(GIVEN RECORDS Opens)

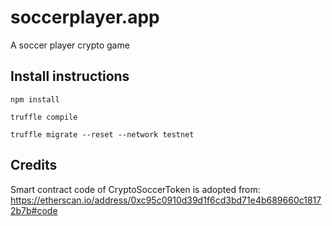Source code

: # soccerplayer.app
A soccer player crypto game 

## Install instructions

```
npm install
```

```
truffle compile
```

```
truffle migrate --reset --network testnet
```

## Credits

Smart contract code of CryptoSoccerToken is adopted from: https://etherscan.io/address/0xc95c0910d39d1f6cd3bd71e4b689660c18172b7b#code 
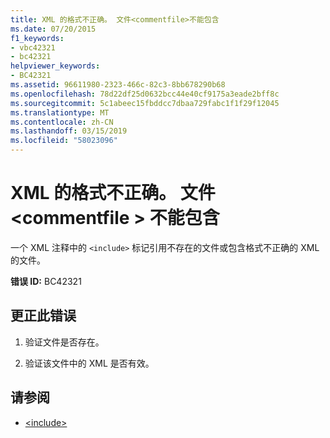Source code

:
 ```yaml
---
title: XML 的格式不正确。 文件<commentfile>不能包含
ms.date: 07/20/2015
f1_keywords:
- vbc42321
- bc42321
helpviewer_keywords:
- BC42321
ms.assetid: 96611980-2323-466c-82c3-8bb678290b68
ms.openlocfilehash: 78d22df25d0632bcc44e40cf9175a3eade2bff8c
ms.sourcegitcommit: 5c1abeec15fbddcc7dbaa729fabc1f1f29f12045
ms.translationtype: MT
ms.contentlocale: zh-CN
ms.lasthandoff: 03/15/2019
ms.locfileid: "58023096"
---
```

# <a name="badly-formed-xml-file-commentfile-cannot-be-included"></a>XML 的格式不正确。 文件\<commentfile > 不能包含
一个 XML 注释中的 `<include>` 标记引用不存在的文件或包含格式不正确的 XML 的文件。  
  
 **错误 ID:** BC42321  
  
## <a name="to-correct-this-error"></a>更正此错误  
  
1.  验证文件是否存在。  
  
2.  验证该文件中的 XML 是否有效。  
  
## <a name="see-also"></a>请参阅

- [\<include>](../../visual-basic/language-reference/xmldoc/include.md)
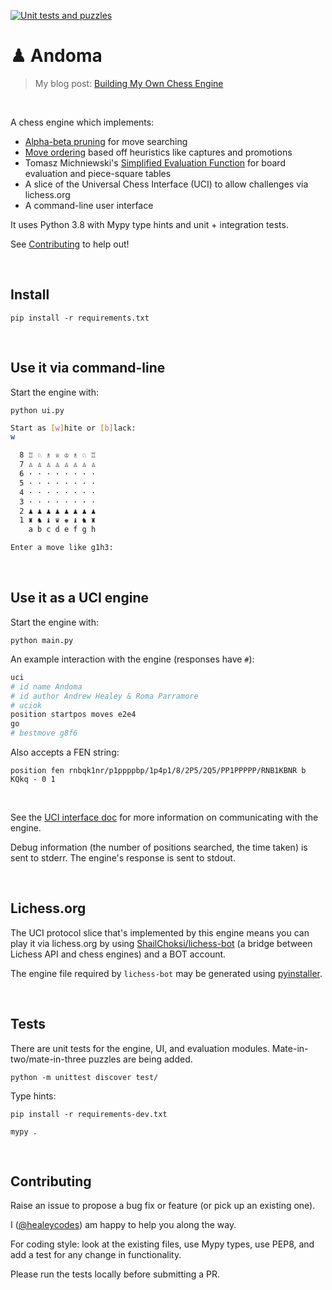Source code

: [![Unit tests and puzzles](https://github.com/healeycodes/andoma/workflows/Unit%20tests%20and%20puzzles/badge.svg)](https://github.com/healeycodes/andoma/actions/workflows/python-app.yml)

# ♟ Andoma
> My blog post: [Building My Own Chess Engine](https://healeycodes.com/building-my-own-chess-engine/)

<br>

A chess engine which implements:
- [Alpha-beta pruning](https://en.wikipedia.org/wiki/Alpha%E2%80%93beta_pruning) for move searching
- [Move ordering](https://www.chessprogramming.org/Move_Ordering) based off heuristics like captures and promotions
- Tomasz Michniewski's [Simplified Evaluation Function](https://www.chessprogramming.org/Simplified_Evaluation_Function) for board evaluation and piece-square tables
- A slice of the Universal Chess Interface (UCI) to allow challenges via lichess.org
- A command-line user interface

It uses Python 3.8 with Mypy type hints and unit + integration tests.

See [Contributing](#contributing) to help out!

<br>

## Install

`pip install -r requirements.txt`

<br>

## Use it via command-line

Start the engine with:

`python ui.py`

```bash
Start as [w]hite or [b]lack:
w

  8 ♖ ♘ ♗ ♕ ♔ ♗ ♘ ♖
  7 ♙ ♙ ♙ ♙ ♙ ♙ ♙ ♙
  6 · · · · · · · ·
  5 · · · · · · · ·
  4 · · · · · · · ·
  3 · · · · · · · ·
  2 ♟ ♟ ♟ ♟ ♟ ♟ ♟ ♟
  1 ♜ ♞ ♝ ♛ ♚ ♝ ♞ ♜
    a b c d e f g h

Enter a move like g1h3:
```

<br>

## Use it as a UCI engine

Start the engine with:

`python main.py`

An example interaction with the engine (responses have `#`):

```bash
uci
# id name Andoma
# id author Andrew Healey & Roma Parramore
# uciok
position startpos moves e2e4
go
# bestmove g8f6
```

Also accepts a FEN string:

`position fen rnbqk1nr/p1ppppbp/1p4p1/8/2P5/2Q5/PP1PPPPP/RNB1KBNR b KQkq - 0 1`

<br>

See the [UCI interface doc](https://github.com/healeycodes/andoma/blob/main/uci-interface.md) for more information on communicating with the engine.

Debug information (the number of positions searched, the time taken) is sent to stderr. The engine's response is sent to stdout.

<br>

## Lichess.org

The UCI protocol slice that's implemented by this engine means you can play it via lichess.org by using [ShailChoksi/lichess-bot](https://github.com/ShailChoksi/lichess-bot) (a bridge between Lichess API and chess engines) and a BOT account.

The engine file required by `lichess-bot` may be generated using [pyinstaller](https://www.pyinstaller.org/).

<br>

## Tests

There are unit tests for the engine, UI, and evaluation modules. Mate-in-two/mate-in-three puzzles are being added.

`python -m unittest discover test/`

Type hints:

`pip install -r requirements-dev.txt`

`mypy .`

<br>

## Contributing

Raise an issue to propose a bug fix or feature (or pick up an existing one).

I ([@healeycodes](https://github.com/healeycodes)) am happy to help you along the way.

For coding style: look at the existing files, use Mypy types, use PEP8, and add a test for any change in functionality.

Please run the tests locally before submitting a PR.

(GIVEN RECORDS Closes)

▸ INSTRUCTIONS FOR THE TASK:
Among the records above, repeat exactly the line with "The UCI protocol", the line with "-m unittest discover", and every line in between, and only those.

▸ FINISHED EXERCISE:
The UCI protocol slice that's implemented by this engine means you can play it via lichess.org by using [ShailChoksi/lichess-bot](https://github.com/ShailChoksi/lichess-bot) (a bridge between Lichess API and chess engines) and a BOT account.

The engine file required by `lichess-bot` may be generated using [pyinstaller](https://www.pyinstaller.org/).

<br>

## Tests

There are unit tests for the engine, UI, and evaluation modules. Mate-in-two/mate-in-three puzzles are being added.

`python -m unittest discover test/`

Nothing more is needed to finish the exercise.